Each record that follows is to be transcribed exactly, excluding its images.
<<<<
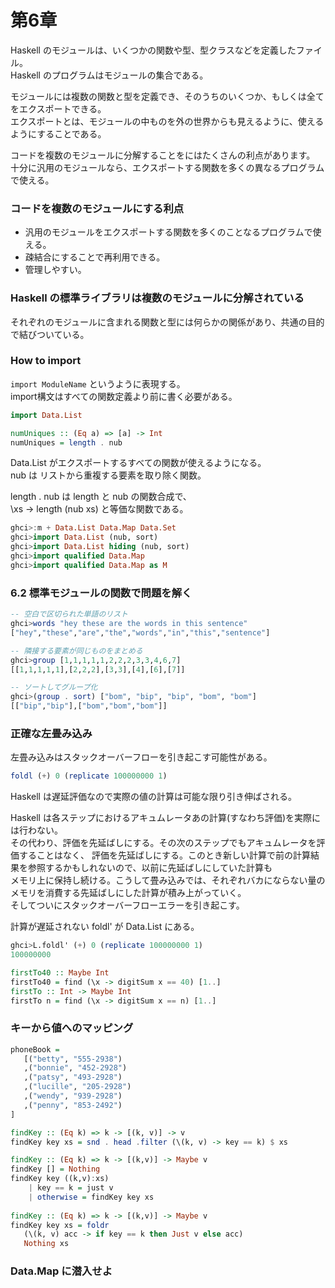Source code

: # 第6章

Haskell のモジュールは、いくつかの関数や型、型クラスなどを定義したファイル。  
Haskell のプログラムはモジュールの集合である。

モジュールには複数の関数と型を定義でき、そのうちのいくつか、もしくは全てをエクスポートできる。  
エクスポートとは、モジュールの中ものを外の世界からも見えるように、使えるようにすることである。

コードを複数のモジュールに分解することをにはたくさんの利点があります。  
十分に汎用のモジュールなら、エクスポートする関数を多くの異なるプログラムで使える。

### コードを複数のモジュールにする利点

- 汎用のモジュールをエクスポートする関数を多くのことなるプログラムで使える。
- 疎結合にすることで再利用できる。
- 管理しやすい。

### Haskell の標準ライブラリは複数のモジュールに分解されている

それぞれのモジュールに含まれる関数と型には何らかの関係があり、共通の目的で結びついている。

### How to import

`import ModuleName` というように表現する。  
import構文はすべての関数定義より前に書く必要がある。

```haskell
import Data.List

numUniques :: (Eq a) => [a] -> Int
numUniques = length . nub
```

Data.List がエクスポートするすべての関数が使えるようになる。  
nub は リストから重複する要素を取り除く関数。

length . nub は length と nub の関数合成で、  
\xs -> length (nub xs) と等価な関数である。

```haskell
ghci>:m + Data.List Data.Map Data.Set
ghci>import Data.List (nub, sort)
ghci>import Data.List hiding (nub, sort)
ghci>import qualified Data.Map
ghci>import qualified Data.Map as M
```

### 6.2 標準モジュールの関数で問題を解く

```haskell
-- 空白で区切られた単語のリスト
ghci>words "hey these are the words in this sentence"
["hey","these","are","the","words","in","this","sentence"]

-- 隣接する要素が同じものをまとめる
ghci>group [1,1,1,1,1,2,2,2,3,3,4,6,7]
[[1,1,1,1,1],[2,2,2],[3,3],[4],[6],[7]]

-- ソートしてグループ化
ghci>(group . sort) ["bom", "bip", "bip", "bom", "bom"]
[["bip","bip"],["bom","bom","bom"]]
```

### 正確な左畳み込み

左畳み込みはスタックオーバーフローを引き起こす可能性がある。

```haskell
foldl (+) 0 (replicate 100000000 1)
```

Haskell は遅延評価なので実際の値の計算は可能な限り引き伸ばされる。

Haskell は各ステップにおけるアキュムレータあの計算(すなわち評価)を実際には行わない。  
その代わり、評価を先延ばしにする。その次のステップでもアキュムレータを評価することはなく、
評価を先延ばしにする。このとき新しい計算で前の計算結果を参照するかもしれないので、以前に先延ばしにしていた計算も  
メモリ上に保持し続ける。こうして畳み込みでは、それぞれバカにならない量のメモリを消費する先延ばしにした計算が積み上がっていく。  
そしてついにスタックオーバーフローエラーを引き起こす。

計算が遅延されない foldl' が Data.List にある。

```haskell
ghci>L.foldl' (+) 0 (replicate 100000000 1)
100000000

firstTo40 :: Maybe Int
firstTo40 = find (\x -> digitSum x == 40) [1..]
firstTo :: Int -> Maybe Int
firstTo n = find (\x -> digitSum x == n) [1..]
```

### キーから値へのマッピング

```haskell
phoneBook =
   [("betty", "555-2938")
   ,("bonnie", "452-2928")
   ,("patsy", "493-2928")
   ,("lucille", "205-2928")
   ,("wendy", "939-2928")
   ,("penny", "853-2492")
]

findKey :: (Eq k) => k -> [(k, v)] -> v
findKey key xs = snd . head .filter (\(k, v) -> key == k) $ xs

findKey :: (Eq k) => k -> [(k,v)] -> Maybe v
findKey [] = Nothing
findKey key ((k,v):xs)
    | key == k = just v
    | otherwise = findKey key xs
    
findKey :: (Eq k) => k -> [(k,v)] -> Maybe v
findKey key xs = foldr
   (\(k, v) acc -> if key == k then Just v else acc)
   Nothing xs
```

### Data.Map に潜入せよ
>>>>
Answer area:
Source code

: # 第6章

Haskell のモジュールは、いくつかの関数や型、型クラスなどを定義したファイル。  
Haskell のプログラムはモジュールの集合である。

モジュールには複数の関数と型を定義でき、そのうちのいくつか、もしくは全てをエクスポートできる。  
エクスポートとは、モジュールの中ものを外の世界からも見えるように、使えるようにすることである。

コードを複数のモジュールに分解することをにはたくさんの利点があります。  
十分に汎用のモジュールなら、エクスポートする関数を多くの異なるプログラムで使える。

### コードを複数のモジュールにする利点

- 汎用のモジュールをエクスポートする関数を多くのことなるプログラムで使える。
- 疎結合にすることで再利用できる。
- 管理しやすい。

### Haskell の標準ライブラリは複数のモジュールに分解されている

それぞれのモジュールに含まれる関数と型には何らかの関係があり、共通の目的で結びついている。

### How to import

`import ModuleName` というように表現する。  
import構文はすべての関数定義より前に書く必要がある。

```haskell
import Data.List

numUniques :: (Eq a) => [a] -> Int
numUniques = length . nub
```

Data.List がエクスポートするすべての関数が使えるようになる。  
nub は リストから重複する要素を取り除く関数。

length . nub は length と nub の関数合成で、  
\xs -> length (nub xs) と等価な関数である。

```haskell
ghci>:m + Data.List Data.Map Data.Set
ghci>import Data.List (nub, sort)
ghci>import Data.List hiding (nub, sort)
ghci>import qualified Data.Map
ghci>import qualified Data.Map as M
```

### 6.2 標準モジュールの関数で問題を解く

```haskell
-- 空白で区切られた単語のリスト
ghci>words "hey these are the words in this sentence"
["hey","these","are","the","words","in","this","sentence"]

-- 隣接する要素が同じものをまとめる
ghci>group [1,1,1,1,1,2,2,2,3,3,4,6,7]
[[1,1,1,1,1],[2,2,2],[3,3],[4],[6],[7]]

-- ソートしてグループ化
ghci>(group . sort) ["bom", "bip", "bip", "bom", "bom"]
[["bip","bip"],["bom","bom","bom"]]
```

### 正確な左畳み込み

左畳み込みはスタックオーバーフローを引き起こす可能性がある。

```haskell
foldl (+) 0 (replicate 100000000 1)
```

Haskell は遅延評価なので実際の値の計算は可能な限り引き伸ばされる。

Haskell は各ステップにおけるアキュムレータあの計算(すなわち評価)を実際には行わない。  
その代わり、評価を先延ばしにする。その次のステップでもアキュムレータを評価することはなく、
評価を先延ばしにする。このとき新しい計算で前の計算結果を参照するかもしれないので、以前に先延ばしにしていた計算も  
メモリ上に保持し続ける。こうして畳み込みでは、それぞれバカにならない量のメモリを消費する先延ばしにした計算が積み上がっていく。  
そしてついにスタックオーバーフローエラーを引き起こす。

計算が遅延されない foldl' が Data.List にある。

```haskell
ghci>L.foldl' (+) 0 (replicate 100000000 1)
100000000

firstTo40 :: Maybe Int
firstTo40 = find (\x -> digitSum x == 40) [1..]
firstTo :: Int -> Maybe Int
firstTo n = find (\x -> digitSum x == n) [1..]
```

### キーから値へのマッピング

```haskell
phoneBook =
   [("betty", "555-2938")
   ,("bonnie", "452-2928")
   ,("patsy", "493-2928")
   ,("lucille", "205-2928")
   ,("wendy", "939-2928")
   ,("penny", "853-2492")
]

findKey :: (Eq k) => k -> [(k, v)] -> v
findKey key xs = snd . head .filter (\(k, v) -> key == k) $ xs

findKey :: (Eq k) => k -> [(k,v)] -> Maybe v
findKey [] = Nothing
findKey key ((k,v):xs)
    | key == k = just v
    | otherwise = findKey key xs
    
findKey :: (Eq k) => k -> [(k,v)] -> Maybe v
findKey key xs = foldr
   (\(k, v) acc -> if key == k then Just v else acc)
   Nothing xs
```

### Data.Map に潜入せよ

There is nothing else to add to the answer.